> **Stored data**
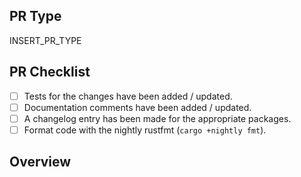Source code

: <!-- Thanks for considering contributing gitdata! -->
<!-- Please fill out the following to make our reviews easy. -->

## PR Type

<!-- What kind of change does this PR make? -->
<!-- Bug Fix / Feature / Refactor / Code Style / Other -->

INSERT_PR_TYPE

## PR Checklist

<!-- Check your PR fulfills the following items. -->
<!-- For draft PRs check the boxes as you complete them. -->

- [ ] Tests for the changes have been added / updated.
- [ ] Documentation comments have been added / updated.
- [ ] A changelog entry has been made for the appropriate packages.
- [ ] Format code with the nightly rustfmt (`cargo +nightly fmt`).

## Overview

<!-- Describe the current and new behavior. -->
<!-- Emphasize any breaking changes. -->

<!-- If this PR fixes or closes an issue, reference it here. -->
<!-- Closes #000 -->
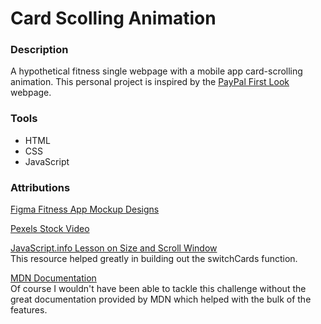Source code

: # Card Scolling Animation

### Description
A hypothetical fitness single webpage with a mobile app card-scrolling animation.
This personal project is inspired by the [PayPal First Look](https://www.paypal.com/us/whats-new/first-look) webpage.

### Tools
- HTML
- CSS
- JavaScript

### Attributions
[Figma Fitness App Mockup Designs](https://www.figma.com/community/file/1096744662320428503/gym-fitness-app-ui-kit) 

[Pexels Stock Video](https://www.pexels.com/video/a-man-running-on-the-beach-shore-3125907/)

[JavaScript.info Lesson on Size and Scroll Window](https://javascript.info/size-and-scroll-window)  
This resource helped greatly in building out the switchCards function.  

[MDN Documentation](https://developer.mozilla.org/en-US/)  
Of course I wouldn't have been able to tackle this challenge without the great documentation provided by MDN which helped with the bulk of the features.
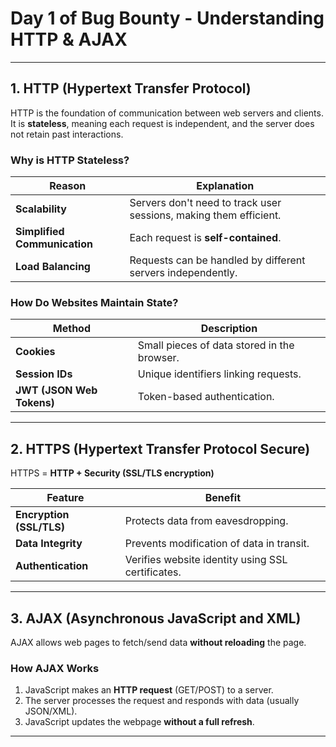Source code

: # **Day 1 of Bug Bounty - Understanding HTTP & AJAX**


---

## **1. HTTP (Hypertext Transfer Protocol)**

HTTP is the foundation of communication between web servers and clients. It is **stateless**, meaning each request is independent, and the server does not retain past interactions.

### **Why is HTTP Stateless?**

| Reason | Explanation |
| --- | --- |
| **Scalability** | Servers don't need to track user sessions, making them efficient. |
| **Simplified Communication** | Each request is **self-contained**. |
| **Load Balancing** | Requests can be handled by different servers independently. |

### **How Do Websites Maintain State?**

| Method | Description |
| --- | --- |
| **Cookies** | Small pieces of data stored in the browser. |
| **Session IDs** | Unique identifiers linking requests. |
| **JWT (JSON Web Tokens)** | Token-based authentication. |

---

## **2. HTTPS (Hypertext Transfer Protocol Secure)**

HTTPS = **HTTP + Security (SSL/TLS encryption)**

| Feature | Benefit |
| --- | --- |
| **Encryption (SSL/TLS)** | Protects data from eavesdropping. |
| **Data Integrity** | Prevents modification of data in transit. |
| **Authentication** | Verifies website identity using SSL certificates. |

---

## **3. AJAX (Asynchronous JavaScript and XML)**

AJAX allows web pages to fetch/send data **without reloading** the page.

### **How AJAX Works**

1. JavaScript makes an **HTTP request** (GET/POST) to a server.
2. The server processes the request and responds with data (usually JSON/XML).
3. JavaScript updates the webpage **without a full refresh**.

---
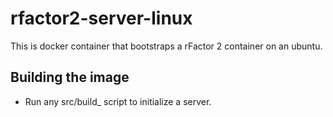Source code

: # rfactor2-server-linux

This is docker container that bootstraps a rFactor 2 container on an ubuntu.

## Building the image

- Run any src/build_ script to initialize a server.
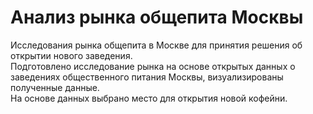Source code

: # Анализ рынка общепита Москвы
Исследования рынка общепита в Москве для принятия решения об открытии нового заведения. <br>
Подготовлено исследование рынка на основе открытых данных о заведениях общественного питания Москвы, визуализированы полученные данные. <br>
На основе данных выбрано место для открытия новой кофейни. <br>
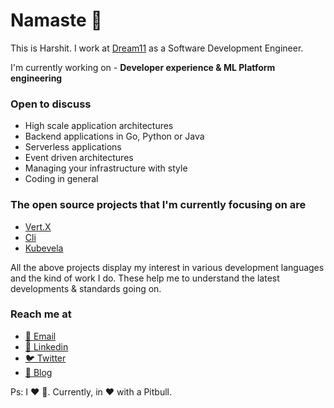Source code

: # Namaste 🙏

This is Harshit. I work at [Dream11](https://github.com/dream11) as a Software Development Engineer.

I'm currently working on - **Developer experience & ML Platform engineering**

### Open to discuss

- High scale application architectures
- Backend applications in Go, Python or Java
- Serverless applications
- Event driven architectures
- Managing your infrastructure with style
- Coding in general

### The open source projects that I'm currently focusing on are

- [Vert.X](https://github.com/eclipse-vertx/vert.x)
- [Cli](https://github.com/mitchellh/cli)
- [Kubevela](https://github.com/oam-dev/kubevela)

All the above projects display my interest in various development languages and the kind of work I do. 
These help me to understand the latest developments & standards going on. 

### Reach me at

- [📧 Email](mailto:brown.hash@outlook.com)
- [👤 Linkedin](https://www.linkedin.com/in/brownhash/)
- [🐦 Twitter](https://twitter.com/harrydbst)
- [📝 Blog](https://brownhash.medium.com/)

Ps: I ❤️ 🐶. Currently, in ❤️ with a Pitbull.

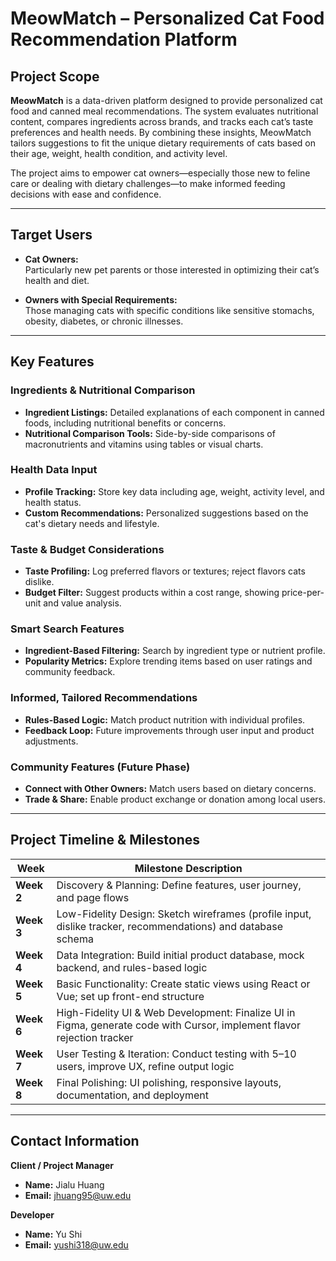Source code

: #  MeowMatch – Personalized Cat Food Recommendation Platform

##  Project Scope

**MeowMatch** is a data-driven platform designed to provide personalized cat food and canned meal recommendations. The system evaluates nutritional content, compares ingredients across brands, and tracks each cat’s taste preferences and health needs. By combining these insights, MeowMatch tailors suggestions to fit the unique dietary requirements of cats based on their age, weight, health condition, and activity level.

The project aims to empower cat owners—especially those new to feline care or dealing with dietary challenges—to make informed feeding decisions with ease and confidence.

---

##  Target Users

- **Cat Owners:**  
  Particularly new pet parents or those interested in optimizing their cat’s health and diet.

- **Owners with Special Requirements:**  
  Those managing cats with specific conditions like sensitive stomachs, obesity, diabetes, or chronic illnesses.

---

##  Key Features

###  Ingredients & Nutritional Comparison
- **Ingredient Listings:** Detailed explanations of each component in canned foods, including nutritional benefits or concerns.
- **Nutritional Comparison Tools:** Side-by-side comparisons of macronutrients and vitamins using tables or visual charts.

###  Health Data Input
- **Profile Tracking:** Store key data including age, weight, activity level, and health status.
- **Custom Recommendations:** Personalized suggestions based on the cat's dietary needs and lifestyle.

###  Taste & Budget Considerations
- **Taste Profiling:** Log preferred flavors or textures; reject flavors cats dislike.
- **Budget Filter:** Suggest products within a cost range, showing price-per-unit and value analysis.

###  Smart Search Features
- **Ingredient-Based Filtering:** Search by ingredient type or nutrient profile.
- **Popularity Metrics:** Explore trending items based on user ratings and community feedback.

###  Informed, Tailored Recommendations
- **Rules-Based Logic:** Match product nutrition with individual profiles.
- **Feedback Loop:** Future improvements through user input and product adjustments.

###  Community Features (Future Phase)
- **Connect with Other Owners:** Match users based on dietary concerns.
- **Trade & Share:** Enable product exchange or donation among local users.

---

##  Project Timeline & Milestones

| Week | Milestone Description |
|------|------------------------|
| **Week 2** | Discovery & Planning: Define features, user journey, and page flows |
| **Week 3** | Low-Fidelity Design: Sketch wireframes (profile input, dislike tracker, recommendations) and database schema |
| **Week 4** | Data Integration: Build initial product database, mock backend, and rules-based logic |
| **Week 5** | Basic Functionality: Create static views using React or Vue; set up front-end structure |
| **Week 6** | High-Fidelity UI & Web Development: Finalize UI in Figma, generate code with Cursor, implement flavor rejection tracker |
| **Week 7** | User Testing & Iteration: Conduct testing with 5–10 users, improve UX, refine output logic |
| **Week 8** | Final Polishing: UI polishing, responsive layouts, documentation, and deployment |

---

##  Contact Information

**Client / Project Manager**  
- **Name:** Jialu Huang  
- **Email:** [jhuang95@uw.edu](mailto:jhuang95@uw.edu)

**Developer**  
- **Name:** Yu Shi  
- **Email:** [yushi318@uw.edu](mailto:yushi318@uw.edu)


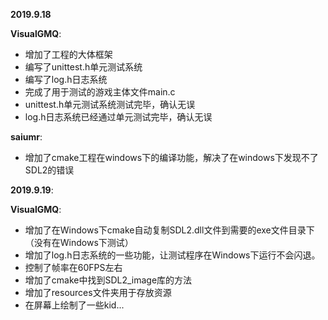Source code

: **2019.9.18**

**VisualGMQ**:

* 增加了工程的大体框架
* 编写了unittest.h单元测试系统
* 编写了log.h日志系统
* 完成了用于测试的游戏主体文件main.c
* unittest.h单元测试系统测试完毕，确认无误
* log.h日志系统已经通过单元测试完毕，确认无误

**saiumr**:
* 增加了cmake工程在windows下的编译功能，解决了在windows下发现不了SDL2的错误

**2019.9.19**:

**VisualGMQ**:

* 增加了在Windows下cmake自动复制SDL2.dll文件到需要的exe文件目录下（没有在Windows下测试）
* 增加了log.h日志系统的一些功能，让测试程序在Windows下运行不会闪退。
* 控制了帧率在60FPS左右
* 增加了cmake中找到SDL2_image库的方法
* 增加了resources文件夹用于存放资源
* 在屏幕上绘制了一些kid...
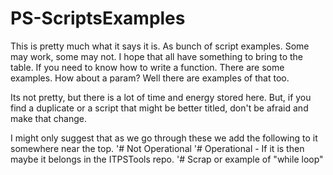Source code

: # PS-ScriptsExamples

This is pretty much what it says it is.  As bunch of script examples.  Some may work, some may not.  I hope that all have something to bring to the table.  If you need to know how to write a function.  There are some examples.  How about a param?  Well there are examples of that too.

Its not pretty, but there is a lot of time and energy stored here.  But, if you find a duplicate or a script that might be better titled, don't be afraid and make that change.

I might only suggest that as we go through these we add the following to it somewhere near the top.
'# Not Operational
'# Operational - If it is then maybe it belongs in the ITPSTools repo.
'# Scrap or example of "while loop"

> **Task details**
In the listing above, find the line containing "2. The server" and the line containing "Исследования рынка общепита"; print those lines and every line between them exactly, leaving out pictures.

> **Task solution**
2. The server processes the request and responds with data (usually JSON/XML).
3. JavaScript updates the webpage **without a full refresh**.

---
Source code

: # rfactor2-server-linux

This is docker container that bootstraps a rFactor 2 container on an ubuntu.

## Building the image

- Run any src/build_ script to initialize a server.
Source code

: # Анализ рынка общепита Москвы
Исследования рынка общепита в Москве для принятия решения об открытии нового заведения. <br>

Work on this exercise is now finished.